[Exercise goal]
In the data below, find the line that contains "### Team Member" and the line that contains "### Description". Copy both, plus every line between them, exactly.

(Rendered images with source text)

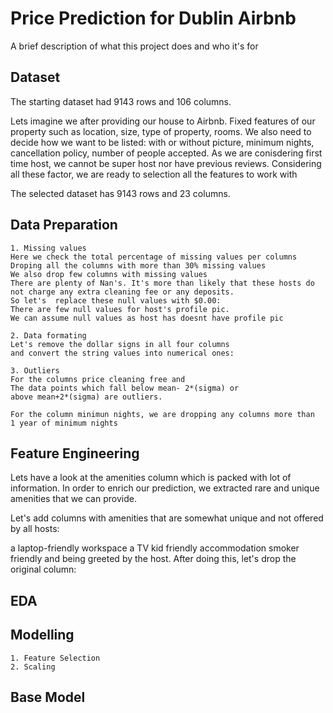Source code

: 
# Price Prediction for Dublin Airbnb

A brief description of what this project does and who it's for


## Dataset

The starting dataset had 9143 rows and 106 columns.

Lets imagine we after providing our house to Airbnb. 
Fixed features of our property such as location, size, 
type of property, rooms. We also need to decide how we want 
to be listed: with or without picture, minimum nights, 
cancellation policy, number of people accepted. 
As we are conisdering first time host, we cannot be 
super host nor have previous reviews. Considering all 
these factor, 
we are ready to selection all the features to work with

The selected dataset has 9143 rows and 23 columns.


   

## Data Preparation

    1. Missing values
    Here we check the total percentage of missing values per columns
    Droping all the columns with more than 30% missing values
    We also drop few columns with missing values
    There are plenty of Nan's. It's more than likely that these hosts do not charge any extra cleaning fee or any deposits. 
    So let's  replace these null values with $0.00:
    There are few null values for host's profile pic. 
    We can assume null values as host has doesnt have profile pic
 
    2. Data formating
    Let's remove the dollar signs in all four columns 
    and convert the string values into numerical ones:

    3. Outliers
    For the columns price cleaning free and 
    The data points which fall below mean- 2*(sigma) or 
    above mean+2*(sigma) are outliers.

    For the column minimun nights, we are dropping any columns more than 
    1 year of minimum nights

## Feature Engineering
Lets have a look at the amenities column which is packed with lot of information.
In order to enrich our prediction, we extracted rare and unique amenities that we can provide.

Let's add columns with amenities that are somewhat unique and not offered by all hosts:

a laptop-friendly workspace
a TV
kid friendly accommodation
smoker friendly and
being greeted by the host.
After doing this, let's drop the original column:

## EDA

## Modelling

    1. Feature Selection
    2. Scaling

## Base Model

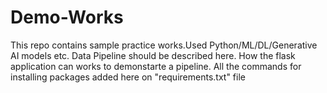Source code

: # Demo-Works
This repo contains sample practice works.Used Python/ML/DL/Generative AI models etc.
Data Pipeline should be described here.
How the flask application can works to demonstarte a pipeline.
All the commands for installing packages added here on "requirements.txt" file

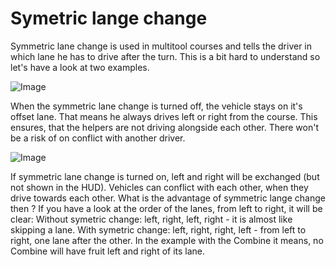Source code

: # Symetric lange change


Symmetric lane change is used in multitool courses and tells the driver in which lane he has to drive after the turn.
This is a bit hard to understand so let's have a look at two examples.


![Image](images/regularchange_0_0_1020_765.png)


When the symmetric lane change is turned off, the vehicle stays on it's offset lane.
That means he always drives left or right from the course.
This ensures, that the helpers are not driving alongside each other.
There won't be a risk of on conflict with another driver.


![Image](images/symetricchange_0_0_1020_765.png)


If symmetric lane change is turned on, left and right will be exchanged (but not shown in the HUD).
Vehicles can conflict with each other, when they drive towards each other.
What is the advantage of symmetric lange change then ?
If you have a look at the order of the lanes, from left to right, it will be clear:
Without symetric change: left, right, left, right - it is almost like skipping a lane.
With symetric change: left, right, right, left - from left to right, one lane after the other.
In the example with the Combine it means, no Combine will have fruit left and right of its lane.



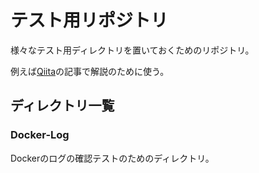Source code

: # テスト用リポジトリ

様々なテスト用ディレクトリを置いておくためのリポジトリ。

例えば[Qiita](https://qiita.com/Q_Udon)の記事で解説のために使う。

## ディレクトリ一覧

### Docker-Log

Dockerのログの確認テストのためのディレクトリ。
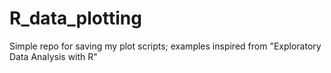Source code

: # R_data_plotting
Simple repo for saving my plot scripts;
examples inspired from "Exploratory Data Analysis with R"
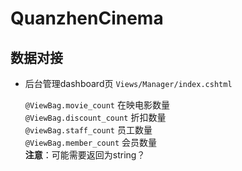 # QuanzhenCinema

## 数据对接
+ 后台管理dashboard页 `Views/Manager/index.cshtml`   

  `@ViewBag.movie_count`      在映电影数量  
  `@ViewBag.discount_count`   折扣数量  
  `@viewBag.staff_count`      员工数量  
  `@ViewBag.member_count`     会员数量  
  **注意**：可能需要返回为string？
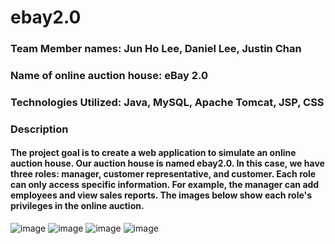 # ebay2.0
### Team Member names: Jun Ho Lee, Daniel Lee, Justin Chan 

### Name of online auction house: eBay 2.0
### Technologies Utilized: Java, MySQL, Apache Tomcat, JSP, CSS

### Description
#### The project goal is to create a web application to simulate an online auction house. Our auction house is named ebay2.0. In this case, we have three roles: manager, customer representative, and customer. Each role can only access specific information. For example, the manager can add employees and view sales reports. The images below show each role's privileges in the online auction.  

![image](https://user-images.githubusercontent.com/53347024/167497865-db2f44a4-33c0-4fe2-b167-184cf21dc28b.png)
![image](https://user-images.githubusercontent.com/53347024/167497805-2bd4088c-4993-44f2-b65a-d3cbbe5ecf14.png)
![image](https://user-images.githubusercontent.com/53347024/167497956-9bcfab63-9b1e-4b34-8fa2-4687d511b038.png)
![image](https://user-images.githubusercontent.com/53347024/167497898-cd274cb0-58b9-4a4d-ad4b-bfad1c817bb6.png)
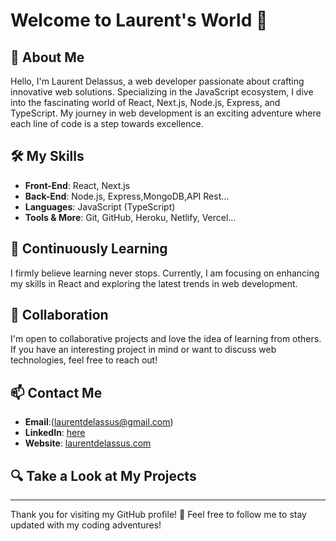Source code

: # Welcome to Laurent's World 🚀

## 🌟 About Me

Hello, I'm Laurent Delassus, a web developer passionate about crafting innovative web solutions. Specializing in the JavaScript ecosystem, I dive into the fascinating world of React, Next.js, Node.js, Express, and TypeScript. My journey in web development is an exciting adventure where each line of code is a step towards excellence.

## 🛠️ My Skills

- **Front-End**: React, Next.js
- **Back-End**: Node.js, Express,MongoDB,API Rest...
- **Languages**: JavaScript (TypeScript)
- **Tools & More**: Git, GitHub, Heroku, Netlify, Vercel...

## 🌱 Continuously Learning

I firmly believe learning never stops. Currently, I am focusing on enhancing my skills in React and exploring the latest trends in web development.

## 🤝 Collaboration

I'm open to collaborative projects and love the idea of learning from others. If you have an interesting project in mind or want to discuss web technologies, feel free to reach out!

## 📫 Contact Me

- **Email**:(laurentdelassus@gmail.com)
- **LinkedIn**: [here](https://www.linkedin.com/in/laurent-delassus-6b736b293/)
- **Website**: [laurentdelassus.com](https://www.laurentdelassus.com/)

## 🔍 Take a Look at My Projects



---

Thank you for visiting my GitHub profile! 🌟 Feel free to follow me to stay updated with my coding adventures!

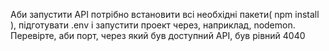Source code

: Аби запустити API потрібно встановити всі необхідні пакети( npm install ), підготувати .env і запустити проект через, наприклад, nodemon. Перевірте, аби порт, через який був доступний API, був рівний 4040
--
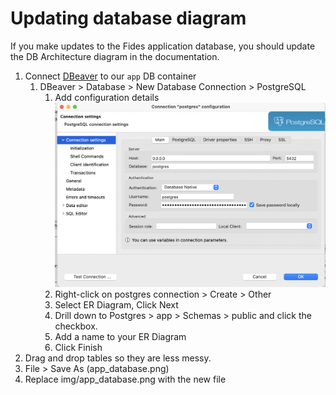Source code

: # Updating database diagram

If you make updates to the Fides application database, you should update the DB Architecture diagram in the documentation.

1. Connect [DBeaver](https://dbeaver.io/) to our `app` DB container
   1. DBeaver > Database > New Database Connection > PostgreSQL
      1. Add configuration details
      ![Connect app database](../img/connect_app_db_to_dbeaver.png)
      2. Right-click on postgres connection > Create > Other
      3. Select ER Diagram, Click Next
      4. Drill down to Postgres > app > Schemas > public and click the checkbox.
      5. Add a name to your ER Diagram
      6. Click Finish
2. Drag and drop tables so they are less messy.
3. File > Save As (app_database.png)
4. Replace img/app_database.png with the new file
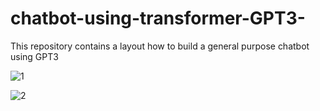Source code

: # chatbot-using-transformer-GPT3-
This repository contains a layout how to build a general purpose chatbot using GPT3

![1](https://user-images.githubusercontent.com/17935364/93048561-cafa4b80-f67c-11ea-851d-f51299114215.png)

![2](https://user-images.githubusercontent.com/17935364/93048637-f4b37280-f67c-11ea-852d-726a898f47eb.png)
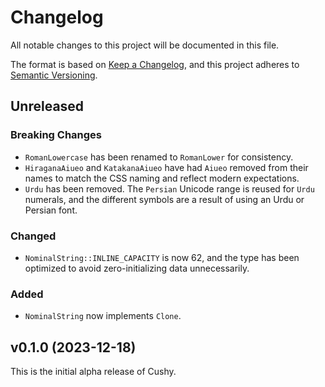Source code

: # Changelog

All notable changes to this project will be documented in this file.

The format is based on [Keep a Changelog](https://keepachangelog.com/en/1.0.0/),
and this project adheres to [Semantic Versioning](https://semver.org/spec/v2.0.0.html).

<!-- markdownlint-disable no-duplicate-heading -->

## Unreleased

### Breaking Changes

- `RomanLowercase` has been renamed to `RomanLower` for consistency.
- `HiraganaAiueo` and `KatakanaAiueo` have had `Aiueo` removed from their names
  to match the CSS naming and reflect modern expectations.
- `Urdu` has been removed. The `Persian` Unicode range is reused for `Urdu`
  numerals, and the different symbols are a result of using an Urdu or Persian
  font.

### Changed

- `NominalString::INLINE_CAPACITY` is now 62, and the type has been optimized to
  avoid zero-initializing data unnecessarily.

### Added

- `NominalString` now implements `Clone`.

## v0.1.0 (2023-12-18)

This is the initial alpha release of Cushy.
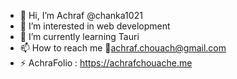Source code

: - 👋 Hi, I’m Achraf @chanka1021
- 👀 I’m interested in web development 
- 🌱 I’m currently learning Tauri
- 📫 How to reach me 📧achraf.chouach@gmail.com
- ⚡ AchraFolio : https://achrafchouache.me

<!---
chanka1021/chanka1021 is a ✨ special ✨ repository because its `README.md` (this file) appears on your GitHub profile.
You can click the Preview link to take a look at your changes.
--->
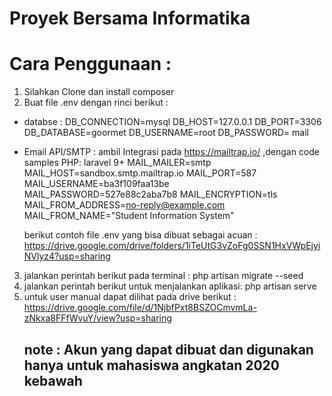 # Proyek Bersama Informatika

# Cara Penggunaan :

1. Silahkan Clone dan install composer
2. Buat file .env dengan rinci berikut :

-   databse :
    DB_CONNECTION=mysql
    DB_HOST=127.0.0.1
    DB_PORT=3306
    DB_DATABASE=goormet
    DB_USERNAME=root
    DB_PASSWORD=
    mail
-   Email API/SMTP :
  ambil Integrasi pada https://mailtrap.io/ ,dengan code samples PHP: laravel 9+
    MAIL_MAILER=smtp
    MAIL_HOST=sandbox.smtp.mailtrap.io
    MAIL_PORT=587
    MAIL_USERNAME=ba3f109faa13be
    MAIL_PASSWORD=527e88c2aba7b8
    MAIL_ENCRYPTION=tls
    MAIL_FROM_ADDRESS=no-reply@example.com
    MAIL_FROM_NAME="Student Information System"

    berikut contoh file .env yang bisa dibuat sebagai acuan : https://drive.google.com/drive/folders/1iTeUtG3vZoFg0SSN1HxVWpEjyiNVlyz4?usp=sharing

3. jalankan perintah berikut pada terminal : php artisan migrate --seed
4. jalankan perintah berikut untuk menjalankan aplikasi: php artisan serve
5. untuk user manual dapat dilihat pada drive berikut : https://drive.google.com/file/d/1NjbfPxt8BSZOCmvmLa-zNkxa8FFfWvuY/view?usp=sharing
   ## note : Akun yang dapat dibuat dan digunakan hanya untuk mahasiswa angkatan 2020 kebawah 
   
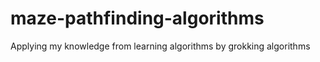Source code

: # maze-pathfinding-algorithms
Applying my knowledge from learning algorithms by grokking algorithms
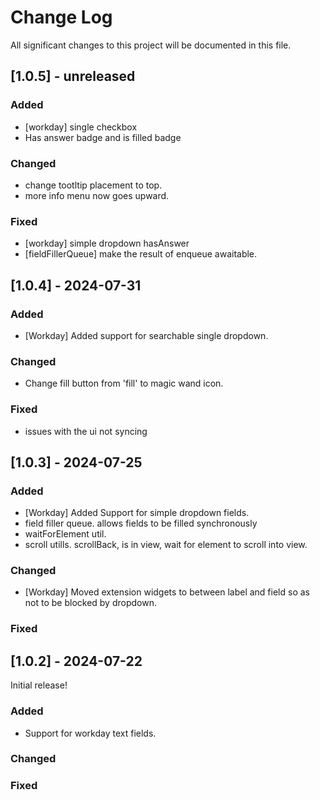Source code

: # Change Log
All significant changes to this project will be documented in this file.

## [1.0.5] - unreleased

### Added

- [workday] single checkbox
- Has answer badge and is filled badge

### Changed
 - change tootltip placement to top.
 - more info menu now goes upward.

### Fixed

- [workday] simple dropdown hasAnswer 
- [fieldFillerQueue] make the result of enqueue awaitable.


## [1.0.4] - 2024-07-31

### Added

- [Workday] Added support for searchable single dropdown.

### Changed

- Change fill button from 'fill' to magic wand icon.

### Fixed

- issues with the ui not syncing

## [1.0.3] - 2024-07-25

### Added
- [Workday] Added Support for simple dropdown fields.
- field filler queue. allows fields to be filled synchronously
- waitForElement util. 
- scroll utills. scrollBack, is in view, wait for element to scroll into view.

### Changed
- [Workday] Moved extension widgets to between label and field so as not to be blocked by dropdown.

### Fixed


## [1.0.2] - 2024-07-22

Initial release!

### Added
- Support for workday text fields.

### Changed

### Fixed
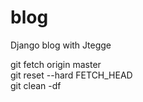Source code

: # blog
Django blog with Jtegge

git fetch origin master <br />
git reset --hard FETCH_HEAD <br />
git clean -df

[Answer below]
### Team Member names: Jun Ho Lee, Daniel Lee, Justin Chan 

### Name of online auction house: eBay 2.0
### Technologies Utilized: Java, MySQL, Apache Tomcat, JSP, CSS

### Description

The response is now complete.